Don't remake Cabaret! 5
I remember when they bring Cabaret to Broadway or the West End like they recycle musicals but to me, Cabaret with Liza Minnelli and Joel Grey are the epitome of perfection in the film. You don't mess with perfection or come close to it with these two brilliant performers on stage. Liza gave the role of a lifetime as Sally Bowles, a London singer, who they Americanize her in this film. Fine because it works and nobody sings or belts out the songs better than Liza does.
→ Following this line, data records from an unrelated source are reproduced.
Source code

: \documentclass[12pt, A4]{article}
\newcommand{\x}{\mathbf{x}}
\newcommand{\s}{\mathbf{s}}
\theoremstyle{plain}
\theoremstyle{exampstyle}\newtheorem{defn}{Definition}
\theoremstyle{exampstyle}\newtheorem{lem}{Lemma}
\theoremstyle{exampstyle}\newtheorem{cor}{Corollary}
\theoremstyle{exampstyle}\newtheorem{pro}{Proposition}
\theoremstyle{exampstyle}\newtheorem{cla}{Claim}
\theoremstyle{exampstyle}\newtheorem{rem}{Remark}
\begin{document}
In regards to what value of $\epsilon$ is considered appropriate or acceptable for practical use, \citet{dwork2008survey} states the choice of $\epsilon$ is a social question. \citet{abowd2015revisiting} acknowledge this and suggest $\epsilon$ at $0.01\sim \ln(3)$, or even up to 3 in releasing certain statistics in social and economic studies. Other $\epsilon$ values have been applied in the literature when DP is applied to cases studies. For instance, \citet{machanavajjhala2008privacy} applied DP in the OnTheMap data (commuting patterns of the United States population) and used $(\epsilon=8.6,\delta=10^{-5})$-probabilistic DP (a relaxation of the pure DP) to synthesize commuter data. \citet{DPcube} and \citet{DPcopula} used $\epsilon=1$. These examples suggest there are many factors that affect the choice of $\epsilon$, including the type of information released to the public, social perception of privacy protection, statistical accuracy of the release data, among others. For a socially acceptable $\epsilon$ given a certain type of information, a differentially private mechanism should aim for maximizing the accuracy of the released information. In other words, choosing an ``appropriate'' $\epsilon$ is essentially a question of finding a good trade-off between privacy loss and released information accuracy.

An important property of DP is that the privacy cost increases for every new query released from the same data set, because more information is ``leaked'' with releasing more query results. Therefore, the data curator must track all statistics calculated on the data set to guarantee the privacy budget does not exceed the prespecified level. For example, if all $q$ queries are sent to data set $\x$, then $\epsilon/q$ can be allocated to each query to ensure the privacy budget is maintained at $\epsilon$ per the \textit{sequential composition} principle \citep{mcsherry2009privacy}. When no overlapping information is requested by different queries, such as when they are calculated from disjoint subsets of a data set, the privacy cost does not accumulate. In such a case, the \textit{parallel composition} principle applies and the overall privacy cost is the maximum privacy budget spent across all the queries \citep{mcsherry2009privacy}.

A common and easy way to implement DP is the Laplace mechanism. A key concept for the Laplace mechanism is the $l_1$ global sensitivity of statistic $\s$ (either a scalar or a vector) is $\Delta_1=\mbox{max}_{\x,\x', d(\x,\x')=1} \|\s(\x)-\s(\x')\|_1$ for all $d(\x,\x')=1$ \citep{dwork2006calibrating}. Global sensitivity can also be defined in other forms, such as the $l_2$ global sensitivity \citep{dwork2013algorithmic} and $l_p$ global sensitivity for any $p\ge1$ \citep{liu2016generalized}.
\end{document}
In this film, it is dark Berlin where Nazism and anti-Semitism is on the rise since World War I has ended leaving Germany to pay for it and the onset of World War II. The chilling scenes of Nazism and the rise of it's evil power is done simply in the song, "Tomorrow Belongs to Me," with the unsuspecting Germans not realizing about the true meaning of the song. Sally Bowles has led quite sad life despite her upbeat personality. I don't think Liza ever played a role as suitable or close to her personality as Sally Bowles. Liza is not just Judy's daughter but Liza Minnelli is her own person. She can make you cry and laugh with one breath and you want more. The ending is somewhat vague as if it presents what will come to Germany. I get shivers and chills down my spine when the music has ended and the film is done as if knowing what lies head isn't horrifying enough.

spirited and lively entertainment5
One of the better musicals and great Fosse choreography. Joel Grey is stupendous as the MC and his musical skits are great entertainment. Liza Minnelli is supreme as Sally Boles.